7 Films to look forward to this Autumn | LFF 2020

September 22nd, 2020
Author: Meredith Taylor

This Autumn’s scaled down Covid special has some treasures to look forward in a real/online melange that plays out across the UK from October 7-18.

Undine, Ammonite and Chloé Zhao’s Nomadland, starring Frances McDormand, are films to look out for in this slimmed down version which opens with Steve McQueen’s latest Mangrove.

In this strange and subdued year for the cinema world, the virtual premieres will play at a set time and have the bonus of an introduction or Q&A with the talent or programmers. But it won’t be quite the same as the usual jamboree which fills the streets of Soho with a jubilant crowd of cineastes.
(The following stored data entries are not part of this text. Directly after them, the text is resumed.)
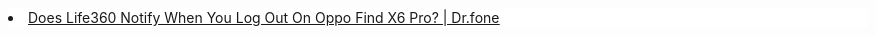 <li><a href="https://fake-location.techidaily.com/does-life360-notify-when-you-log-out-on-oppo-find-x6-pro-drfone-by-drfone-virtual-android/"><u>Does Life360 Notify When You Log Out On Oppo Find X6 Pro? | Dr.fone</u></a></li>
</ul></div>


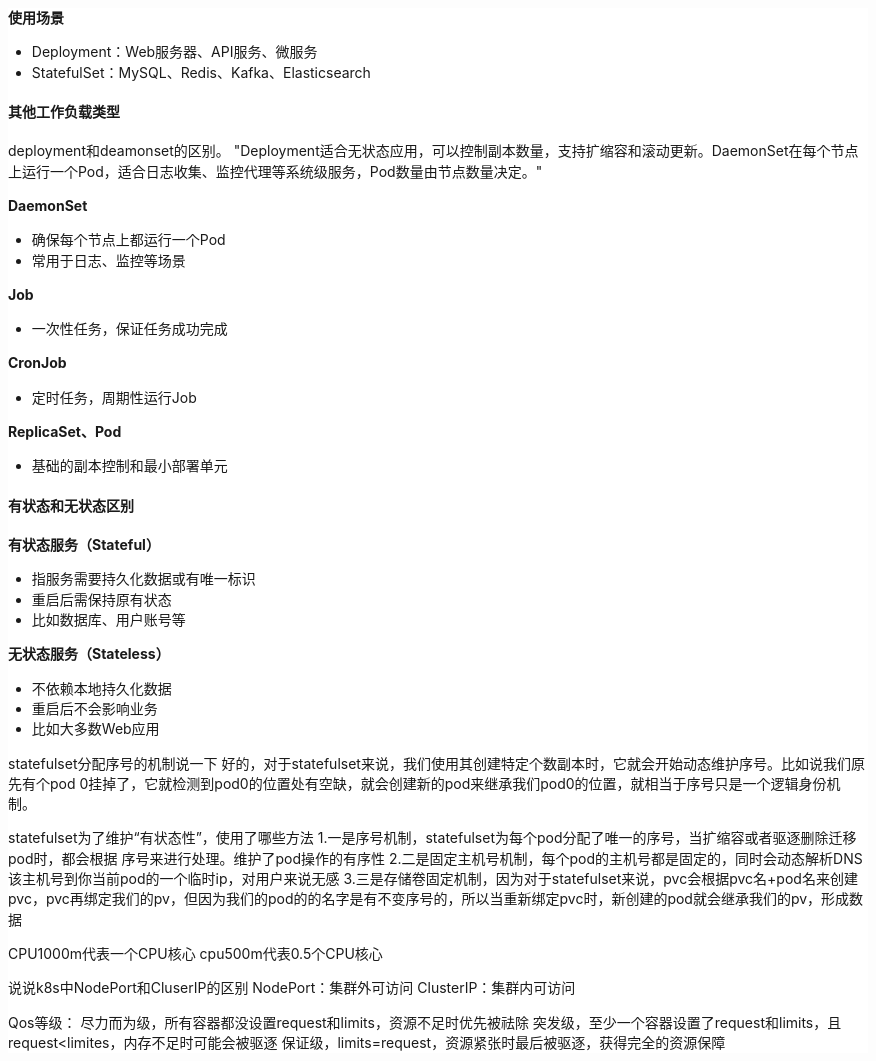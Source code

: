 **使用场景**
- Deployment：Web服务器、API服务、微服务
- StatefulSet：MySQL、Redis、Kafka、Elasticsearch

#### 其他工作负载类型

deployment和deamonset的区别。
 "Deployment适合无状态应用，可以控制副本数量，支持扩缩容和滚动更新。DaemonSet在每个节点上运行一个Pod，适合日志收集、监控代理等系统级服务，Pod数量由节点数量决定。"
 
**DaemonSet**
- 确保每个节点上都运行一个Pod
- 常用于日志、监控等场景

**Job**
- 一次性任务，保证任务成功完成

**CronJob**
- 定时任务，周期性运行Job

**ReplicaSet、Pod**
- 基础的副本控制和最小部署单元

#### 有状态和无状态区别

**有状态服务（Stateful）**
- 指服务需要持久化数据或有唯一标识
- 重启后需保持原有状态
- 比如数据库、用户账号等

**无状态服务（Stateless）**
- 不依赖本地持久化数据
- 重启后不会影响业务
- 比如大多数Web应用

statefulset分配序号的机制说一下
好的，对于statefulset来说，我们使用其创建特定个数副本时，它就会开始动态维护序号。比如说我们原先有个pod 0挂掉了，它就检测到pod0的位置处有空缺，就会创建新的pod来继承我们pod0的位置，就相当于序号只是一个逻辑身份机制。

statefulset为了维护“有状态性”，使用了哪些方法
1.一是序号机制，statefulset为每个pod分配了唯一的序号，当扩缩容或者驱逐删除迁移pod时，都会根据
序号来进行处理。维护了pod操作的有序性
2.二是固定主机号机制，每个pod的主机号都是固定的，同时会动态解析DNS该主机号到你当前pod的一个临时ip，对用户来说无感
3.三是存储卷固定机制，因为对于statefulset来说，pvc会根据pvc名+pod名来创建pvc，pvc再绑定我们的pv，但因为我们的pod的的名字是有不变序号的，所以当重新绑定pvc时，新创建的pod就会继承我们的pv，形成数据

CPU1000m代表一个CPU核心
cpu500m代表0.5个CPU核心


说说k8s中NodePort和CluserIP的区别
NodePort：集群外可访问
ClusterIP：集群内可访问

Qos等级：
尽力而为级，所有容器都没设置request和limits，资源不足时优先被祛除
突发级，至少一个容器设置了request和limits，且request<limites，内存不足时可能会被驱逐
保证级，limits=request，资源紧张时最后被驱逐，获得完全的资源保障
UNDINE (2020) Berlinale premiere

Christian Petzold’s fantasy love story reworks the myth of Undine, the water nymph, wrapped up in a contemporary story that reflects on the history of Berlin. Petzold’s latest muse Paula Beer is united with her star-crossed beau from Transit Frank Rogowski in this tone-shifting tale interlacing romance with suspense.

GENUS PAN (Lahi, Hayop) 2020 Venice premiere

Philippine filmmaker Lav Diaz is know for his valuable contribution to the slow cinema movement and this latest drama (a mere 150 minutes) is another colourful human story involving murder and mayhem – set on the island of Hugaw during the Japanese occupation.

THE DISCIPLE (2020) Venice premiere

Arguably the definitive film about Indian Hindustani classical music The Disciple explores creative endeavour and perseverance in our climate of quick fix celebrity and overnight success, through the life of an earnest  young musician in modern Mumbai. Chiatanya Tamhane imbues his story with the same intensity and sense of detail as his 2014 debut Court, but ironically the film works best in the freewheeling scenes picturing ordinary life.

NOMADLAND (2020) Venice premiere

Chloe Zhao’s indie breakout hit The Rider (2017) followed a modern day cowboy in his search for a new identity in America’s midwest. Nomadland does this again from a female perspective and the phenomenal, flinty performance of Frances McDormand as the sixty-something Fern who embarks on a cinematically reflective journey this time in a white camper van.

NEVER GONNA SNOW AGAIN (2020) Venice premiere

Malgozarta Szumowska’s latest is a flawed but fabulously entertaining Polish-set social satire with a score that makes it all worthwhile. Alec Utgoff is hypnotic and quietly muscular in the leading role as an enigmatic guru-like dark horse drawing us in to a story that is both intriguing and unsatisfying.

NOTTURNO (2020) Venice premiere

Award-winning documentarian Gianfranco Rosi (Fire at Sea) turns his compassionate camera on ordinary lives in the wartorn Middle East. Banal and tragic, the film’s intensity lies in the raw intimacy of these everyday moments. Luminous camerawork gives the piece a poetic quality.

AMMONITE  (2020) Toronto premiere

Francis Lee set gay hearts a flutter with his earthy tale of Yorkshire farming folk, God’s Own Country. Cut from the same cloth, this sumptuous-looking 1840s costume drama soon gets down and dirty in telling the lesbian story of paleontologist Mary Anning (Kate Winslet) and her close companion Charlotte Murchison (Saoirse Ronan).

And one to avoid…

SIBERIA (2020) Berlinale premiere

A raddled old swinger looks back on his life and concludes nothing from his self-indulgent navel gazing in this turkey from veteran talent Abel Ferrara. Not so much a feature, more a series of random widescreen sequences, Siberia is a drama without any meaningful dramatic arc, let alone any heft in addressing a cliched and well-worn theme.